The ensemble is returning to Nice after a long absence from the city's stages — a homecoming of sorts, given that the group operates as a collective of both international and locally rooted musicians drawn from major orchestral formations. That organisational model — horizontal, collaborative, without a conductor imposing a single interpretive will — gives Musicâme France a particular intimacy, a sense of five musicians genuinely listening to one another. The five in question are Issam Garfi on flute, Sybille Cornaton Duchesne as solo violin, Matei Ioan on second violin, François Duchesne on viola, and Noé Natorp on cello.
The Programme: A Deliberate Arc
The evening opens with Rossini's Guillaume Tell Overture — a piece so familiar it risks being taken for granted, yet in chamber arrangement it strips away the orchestral bluster and reveals the melodic architecture underneath. From there, the programme moves with considerable range: Telemann's Concerto for Viola in G, the final movement; Taffanel's Nocturne & Allegro scherzando, a piece that sits at the intersection of late Romanticism and the emerging French flute tradition; Tchaikovsky's Valse sentimentale; and Bizet's Menuet & Farandole — the latter carrying, for anyone who knows Nice's own Carnival and Mediterranean street culture, a particular regional resonance.

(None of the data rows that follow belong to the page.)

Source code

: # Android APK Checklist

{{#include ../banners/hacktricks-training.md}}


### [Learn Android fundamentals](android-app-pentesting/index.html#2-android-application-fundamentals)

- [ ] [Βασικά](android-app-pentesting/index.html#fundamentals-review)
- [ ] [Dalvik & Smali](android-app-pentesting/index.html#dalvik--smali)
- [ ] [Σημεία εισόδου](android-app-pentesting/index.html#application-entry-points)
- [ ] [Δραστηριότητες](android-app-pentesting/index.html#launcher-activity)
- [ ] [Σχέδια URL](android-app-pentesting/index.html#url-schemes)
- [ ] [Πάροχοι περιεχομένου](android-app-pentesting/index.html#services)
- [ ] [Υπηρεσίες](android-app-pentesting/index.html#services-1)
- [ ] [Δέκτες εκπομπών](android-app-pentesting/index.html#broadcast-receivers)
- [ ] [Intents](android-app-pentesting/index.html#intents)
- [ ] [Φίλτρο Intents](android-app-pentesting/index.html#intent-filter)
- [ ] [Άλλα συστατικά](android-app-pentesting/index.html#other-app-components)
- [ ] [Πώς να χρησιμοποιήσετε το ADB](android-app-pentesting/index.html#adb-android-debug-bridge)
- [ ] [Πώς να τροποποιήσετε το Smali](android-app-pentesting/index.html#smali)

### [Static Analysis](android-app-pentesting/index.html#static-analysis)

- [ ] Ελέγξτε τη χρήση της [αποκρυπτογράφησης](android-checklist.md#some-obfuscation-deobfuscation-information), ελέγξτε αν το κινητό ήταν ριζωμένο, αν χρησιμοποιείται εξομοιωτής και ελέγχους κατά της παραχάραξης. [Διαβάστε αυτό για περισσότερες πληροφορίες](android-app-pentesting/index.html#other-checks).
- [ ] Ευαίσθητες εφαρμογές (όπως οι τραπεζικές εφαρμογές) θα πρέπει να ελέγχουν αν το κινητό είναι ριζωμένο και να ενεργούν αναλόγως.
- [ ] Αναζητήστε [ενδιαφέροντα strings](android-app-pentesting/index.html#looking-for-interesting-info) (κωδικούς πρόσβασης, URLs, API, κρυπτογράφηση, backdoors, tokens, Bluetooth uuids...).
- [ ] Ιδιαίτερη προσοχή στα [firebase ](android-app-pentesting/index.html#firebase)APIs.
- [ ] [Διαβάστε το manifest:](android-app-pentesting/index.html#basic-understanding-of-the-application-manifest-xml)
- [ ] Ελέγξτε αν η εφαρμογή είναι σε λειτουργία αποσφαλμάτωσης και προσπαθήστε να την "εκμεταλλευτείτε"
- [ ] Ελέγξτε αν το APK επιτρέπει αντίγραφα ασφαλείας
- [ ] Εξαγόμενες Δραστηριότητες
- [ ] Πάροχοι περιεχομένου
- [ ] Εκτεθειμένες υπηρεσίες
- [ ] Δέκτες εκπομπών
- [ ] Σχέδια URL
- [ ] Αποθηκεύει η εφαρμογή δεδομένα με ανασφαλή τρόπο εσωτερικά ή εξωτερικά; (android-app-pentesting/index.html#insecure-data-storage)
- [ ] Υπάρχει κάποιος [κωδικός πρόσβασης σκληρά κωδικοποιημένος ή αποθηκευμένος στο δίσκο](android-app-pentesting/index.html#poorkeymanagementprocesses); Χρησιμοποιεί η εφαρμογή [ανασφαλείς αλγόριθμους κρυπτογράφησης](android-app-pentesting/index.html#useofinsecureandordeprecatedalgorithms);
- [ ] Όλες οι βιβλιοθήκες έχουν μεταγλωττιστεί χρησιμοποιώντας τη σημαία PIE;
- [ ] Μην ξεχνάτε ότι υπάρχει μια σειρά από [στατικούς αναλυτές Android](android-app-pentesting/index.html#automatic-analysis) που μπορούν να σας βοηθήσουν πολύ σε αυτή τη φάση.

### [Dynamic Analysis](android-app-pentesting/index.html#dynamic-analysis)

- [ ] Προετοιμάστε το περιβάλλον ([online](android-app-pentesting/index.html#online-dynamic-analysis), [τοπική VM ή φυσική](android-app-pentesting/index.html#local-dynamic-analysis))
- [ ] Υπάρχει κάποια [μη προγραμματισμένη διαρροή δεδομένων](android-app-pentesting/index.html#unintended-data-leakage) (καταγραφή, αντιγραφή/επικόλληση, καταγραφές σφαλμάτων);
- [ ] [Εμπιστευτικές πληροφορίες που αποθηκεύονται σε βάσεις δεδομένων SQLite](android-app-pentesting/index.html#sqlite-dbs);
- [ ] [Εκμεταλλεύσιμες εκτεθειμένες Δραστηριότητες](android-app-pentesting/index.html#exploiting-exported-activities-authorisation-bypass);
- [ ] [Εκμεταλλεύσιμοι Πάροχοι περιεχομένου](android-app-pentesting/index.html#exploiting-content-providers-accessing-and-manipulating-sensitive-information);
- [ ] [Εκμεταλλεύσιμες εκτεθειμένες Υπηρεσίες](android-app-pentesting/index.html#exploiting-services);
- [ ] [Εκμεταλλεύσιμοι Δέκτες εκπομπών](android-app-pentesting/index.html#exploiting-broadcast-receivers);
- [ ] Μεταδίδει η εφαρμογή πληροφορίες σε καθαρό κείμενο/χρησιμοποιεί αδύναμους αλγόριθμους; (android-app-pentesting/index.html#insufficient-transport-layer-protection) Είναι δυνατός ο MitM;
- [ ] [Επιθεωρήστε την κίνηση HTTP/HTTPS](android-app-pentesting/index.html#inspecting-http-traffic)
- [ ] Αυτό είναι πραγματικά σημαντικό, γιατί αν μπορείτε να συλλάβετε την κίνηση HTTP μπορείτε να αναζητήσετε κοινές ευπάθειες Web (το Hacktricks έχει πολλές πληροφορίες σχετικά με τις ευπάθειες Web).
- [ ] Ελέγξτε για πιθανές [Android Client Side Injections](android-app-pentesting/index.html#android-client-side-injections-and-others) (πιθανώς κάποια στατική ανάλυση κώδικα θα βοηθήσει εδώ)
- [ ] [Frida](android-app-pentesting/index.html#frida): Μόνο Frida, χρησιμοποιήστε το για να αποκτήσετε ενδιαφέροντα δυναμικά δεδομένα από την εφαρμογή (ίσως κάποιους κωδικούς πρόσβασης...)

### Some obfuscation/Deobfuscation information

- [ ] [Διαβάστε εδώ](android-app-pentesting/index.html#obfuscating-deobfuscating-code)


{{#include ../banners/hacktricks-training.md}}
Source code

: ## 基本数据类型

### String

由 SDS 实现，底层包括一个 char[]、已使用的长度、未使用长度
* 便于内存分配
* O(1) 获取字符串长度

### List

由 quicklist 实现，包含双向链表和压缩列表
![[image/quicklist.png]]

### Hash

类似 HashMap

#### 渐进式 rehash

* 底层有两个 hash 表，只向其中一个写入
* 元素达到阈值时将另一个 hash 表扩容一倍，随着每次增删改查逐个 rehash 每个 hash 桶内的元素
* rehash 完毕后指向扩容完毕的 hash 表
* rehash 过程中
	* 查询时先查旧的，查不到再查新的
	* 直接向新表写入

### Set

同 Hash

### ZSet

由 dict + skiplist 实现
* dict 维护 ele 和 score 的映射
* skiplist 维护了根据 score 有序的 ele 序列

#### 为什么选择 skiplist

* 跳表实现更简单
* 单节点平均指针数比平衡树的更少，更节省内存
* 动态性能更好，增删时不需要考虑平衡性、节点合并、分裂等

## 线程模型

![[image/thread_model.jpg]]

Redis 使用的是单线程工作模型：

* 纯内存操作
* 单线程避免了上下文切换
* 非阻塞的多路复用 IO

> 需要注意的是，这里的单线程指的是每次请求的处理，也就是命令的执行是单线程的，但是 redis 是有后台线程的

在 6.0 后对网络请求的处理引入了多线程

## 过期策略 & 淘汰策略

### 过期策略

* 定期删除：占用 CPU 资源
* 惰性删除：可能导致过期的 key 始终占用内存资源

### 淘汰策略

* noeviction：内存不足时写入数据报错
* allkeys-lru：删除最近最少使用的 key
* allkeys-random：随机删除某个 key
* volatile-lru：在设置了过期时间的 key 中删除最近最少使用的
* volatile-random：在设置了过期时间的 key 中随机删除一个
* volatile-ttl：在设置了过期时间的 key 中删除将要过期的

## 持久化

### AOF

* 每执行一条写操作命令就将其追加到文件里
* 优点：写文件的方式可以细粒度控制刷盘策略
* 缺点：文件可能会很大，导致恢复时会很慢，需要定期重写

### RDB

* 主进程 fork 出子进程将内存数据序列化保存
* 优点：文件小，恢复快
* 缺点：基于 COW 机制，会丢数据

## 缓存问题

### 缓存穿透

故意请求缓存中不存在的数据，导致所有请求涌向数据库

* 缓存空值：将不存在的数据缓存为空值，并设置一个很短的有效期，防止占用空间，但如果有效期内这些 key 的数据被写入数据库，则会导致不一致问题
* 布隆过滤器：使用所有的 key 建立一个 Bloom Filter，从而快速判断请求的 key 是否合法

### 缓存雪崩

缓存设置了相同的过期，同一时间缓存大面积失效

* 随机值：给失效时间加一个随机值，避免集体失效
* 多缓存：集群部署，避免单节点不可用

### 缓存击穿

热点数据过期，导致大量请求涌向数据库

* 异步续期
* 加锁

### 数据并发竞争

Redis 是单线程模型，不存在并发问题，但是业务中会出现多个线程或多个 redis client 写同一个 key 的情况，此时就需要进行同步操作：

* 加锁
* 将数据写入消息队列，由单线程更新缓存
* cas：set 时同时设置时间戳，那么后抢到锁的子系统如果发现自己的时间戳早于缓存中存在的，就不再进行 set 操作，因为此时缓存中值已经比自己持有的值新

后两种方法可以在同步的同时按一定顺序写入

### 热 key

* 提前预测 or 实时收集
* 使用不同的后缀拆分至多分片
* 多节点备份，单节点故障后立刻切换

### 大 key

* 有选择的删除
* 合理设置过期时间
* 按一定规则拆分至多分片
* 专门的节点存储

The mid-programme turn is perhaps the most telling curatorial choice: Charles Aznavour's La bohème, a chanson in the company of Wieniawski's Scherzo-Tarantelle, Poulenc's Cantilène pour flûte, and Ibert's Concerto pour flûte — Allegro Scherzando. The inclusion of Aznavour — Armenian-French, beloved across generations — alongside the Polish Romantic Wieniawski and the distinctly Parisian wit of Poulenc and Ibert suggests an ensemble comfortable with the idea that the borders between 'classical' and 'popular' are, at best, administrative fictions. The programme closes with Piazzolla's Oblivion — one of the Argentine master's most quietly devastating pieces — and Vivaldi's Summer from The Four Seasons, final movement: a return to heat and velocity after the stillness of the tango.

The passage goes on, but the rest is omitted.